++++ EXTRACTED RECORDS ++++

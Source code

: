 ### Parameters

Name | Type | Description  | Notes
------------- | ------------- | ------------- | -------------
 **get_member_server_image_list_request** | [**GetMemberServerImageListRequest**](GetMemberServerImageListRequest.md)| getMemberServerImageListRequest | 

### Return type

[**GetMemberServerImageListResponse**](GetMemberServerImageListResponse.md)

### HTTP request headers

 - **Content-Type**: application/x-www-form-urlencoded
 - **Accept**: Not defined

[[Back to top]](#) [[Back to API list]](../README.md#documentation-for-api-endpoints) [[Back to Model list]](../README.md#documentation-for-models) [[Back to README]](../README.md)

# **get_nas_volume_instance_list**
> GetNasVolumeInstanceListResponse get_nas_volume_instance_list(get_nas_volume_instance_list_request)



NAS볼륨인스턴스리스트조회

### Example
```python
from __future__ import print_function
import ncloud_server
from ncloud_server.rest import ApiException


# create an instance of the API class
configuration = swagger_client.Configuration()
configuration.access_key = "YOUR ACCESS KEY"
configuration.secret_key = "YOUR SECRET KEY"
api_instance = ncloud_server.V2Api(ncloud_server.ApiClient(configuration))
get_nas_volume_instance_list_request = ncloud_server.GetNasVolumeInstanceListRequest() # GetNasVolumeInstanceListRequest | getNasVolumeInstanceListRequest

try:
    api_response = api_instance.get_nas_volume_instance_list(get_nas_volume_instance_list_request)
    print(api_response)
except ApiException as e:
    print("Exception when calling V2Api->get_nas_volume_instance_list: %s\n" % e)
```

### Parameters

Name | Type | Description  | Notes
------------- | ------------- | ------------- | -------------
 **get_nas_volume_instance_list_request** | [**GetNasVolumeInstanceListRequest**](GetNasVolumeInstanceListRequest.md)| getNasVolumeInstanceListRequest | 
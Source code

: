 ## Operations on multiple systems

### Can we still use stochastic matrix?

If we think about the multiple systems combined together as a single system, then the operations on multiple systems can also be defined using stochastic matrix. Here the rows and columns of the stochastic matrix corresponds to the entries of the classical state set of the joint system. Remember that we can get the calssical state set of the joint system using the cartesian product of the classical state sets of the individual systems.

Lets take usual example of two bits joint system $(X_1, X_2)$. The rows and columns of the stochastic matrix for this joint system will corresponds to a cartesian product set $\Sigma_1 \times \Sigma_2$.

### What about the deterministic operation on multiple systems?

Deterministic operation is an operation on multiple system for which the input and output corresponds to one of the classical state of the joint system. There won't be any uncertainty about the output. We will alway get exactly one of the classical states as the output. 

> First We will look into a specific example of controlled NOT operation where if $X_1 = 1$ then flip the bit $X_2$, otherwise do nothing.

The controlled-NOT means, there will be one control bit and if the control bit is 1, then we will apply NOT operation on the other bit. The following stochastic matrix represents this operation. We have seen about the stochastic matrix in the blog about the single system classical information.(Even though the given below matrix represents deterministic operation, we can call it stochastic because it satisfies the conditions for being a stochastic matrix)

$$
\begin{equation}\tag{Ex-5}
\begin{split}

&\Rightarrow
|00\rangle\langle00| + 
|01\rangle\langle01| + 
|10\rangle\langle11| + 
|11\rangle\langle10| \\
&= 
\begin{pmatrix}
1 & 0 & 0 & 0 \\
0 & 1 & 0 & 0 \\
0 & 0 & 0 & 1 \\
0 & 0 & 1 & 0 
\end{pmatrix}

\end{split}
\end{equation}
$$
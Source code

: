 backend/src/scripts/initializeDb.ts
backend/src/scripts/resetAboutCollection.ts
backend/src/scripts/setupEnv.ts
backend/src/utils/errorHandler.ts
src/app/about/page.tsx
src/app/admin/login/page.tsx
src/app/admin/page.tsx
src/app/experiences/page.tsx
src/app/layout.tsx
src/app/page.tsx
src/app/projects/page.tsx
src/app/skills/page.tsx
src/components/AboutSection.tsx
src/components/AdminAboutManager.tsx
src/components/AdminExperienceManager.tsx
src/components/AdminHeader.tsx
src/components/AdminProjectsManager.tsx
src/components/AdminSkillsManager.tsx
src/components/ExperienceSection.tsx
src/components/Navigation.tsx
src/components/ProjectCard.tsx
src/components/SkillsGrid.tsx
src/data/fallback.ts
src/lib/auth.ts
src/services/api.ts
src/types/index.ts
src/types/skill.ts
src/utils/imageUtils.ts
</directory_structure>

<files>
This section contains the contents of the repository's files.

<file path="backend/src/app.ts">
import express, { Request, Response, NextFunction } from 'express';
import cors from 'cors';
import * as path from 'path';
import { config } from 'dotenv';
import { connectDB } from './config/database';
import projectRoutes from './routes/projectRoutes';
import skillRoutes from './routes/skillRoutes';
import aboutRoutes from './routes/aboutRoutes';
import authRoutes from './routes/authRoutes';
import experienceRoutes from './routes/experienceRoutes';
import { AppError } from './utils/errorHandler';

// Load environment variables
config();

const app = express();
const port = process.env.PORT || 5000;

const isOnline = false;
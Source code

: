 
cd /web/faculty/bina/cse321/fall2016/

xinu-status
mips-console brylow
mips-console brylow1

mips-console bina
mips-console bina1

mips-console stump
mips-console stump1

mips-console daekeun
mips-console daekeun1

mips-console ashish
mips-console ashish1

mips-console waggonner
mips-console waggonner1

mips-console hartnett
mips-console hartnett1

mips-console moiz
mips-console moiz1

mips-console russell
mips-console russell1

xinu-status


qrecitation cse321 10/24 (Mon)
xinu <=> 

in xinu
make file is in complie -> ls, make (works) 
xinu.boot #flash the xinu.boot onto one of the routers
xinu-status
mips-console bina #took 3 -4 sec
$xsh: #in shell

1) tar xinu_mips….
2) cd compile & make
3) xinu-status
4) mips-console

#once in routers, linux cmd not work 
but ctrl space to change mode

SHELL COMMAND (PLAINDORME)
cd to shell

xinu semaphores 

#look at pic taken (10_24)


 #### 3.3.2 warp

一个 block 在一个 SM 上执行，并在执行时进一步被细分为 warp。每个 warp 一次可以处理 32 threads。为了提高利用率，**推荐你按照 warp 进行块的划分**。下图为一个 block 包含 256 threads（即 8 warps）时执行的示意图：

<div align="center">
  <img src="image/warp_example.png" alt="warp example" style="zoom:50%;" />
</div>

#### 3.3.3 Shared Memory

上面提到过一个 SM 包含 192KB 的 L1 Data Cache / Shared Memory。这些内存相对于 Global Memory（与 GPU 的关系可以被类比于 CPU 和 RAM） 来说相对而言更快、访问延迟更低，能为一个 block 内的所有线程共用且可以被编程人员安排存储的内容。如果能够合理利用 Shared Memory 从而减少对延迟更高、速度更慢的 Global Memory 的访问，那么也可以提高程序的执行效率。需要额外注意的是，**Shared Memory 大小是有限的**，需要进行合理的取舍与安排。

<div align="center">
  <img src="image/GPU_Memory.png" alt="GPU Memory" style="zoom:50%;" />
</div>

++++

▶ _TASK DESCRIPTION_
Above are some lines. Repeat exactly, and only, those from the line that has "mips-console hartnett1" through the line that has "#### 3.3.2 warp".

▶ _RESULT_
mips-console hartnett1

mips-console moiz
mips-console moiz1

mips-console russell
mips-console russell1

xinu-status


qrecitation cse321 10/24 (Mon)
xinu <=> 

in xinu
make file is in complie -> ls, make (works) 
xinu.boot #flash the xinu.boot onto one of the routers
xinu-status
mips-console bina #took 3 -4 sec
$xsh: #in shell

1) tar xinu_mips….
2) cd compile & make
3) xinu-status
4) mips-console

#once in routers, linux cmd not work 
but ctrl space to change mode

SHELL COMMAND (PLAINDORME)
cd to shell

xinu semaphores 

#look at pic taken (10_24)


 #### 3.3.2 warp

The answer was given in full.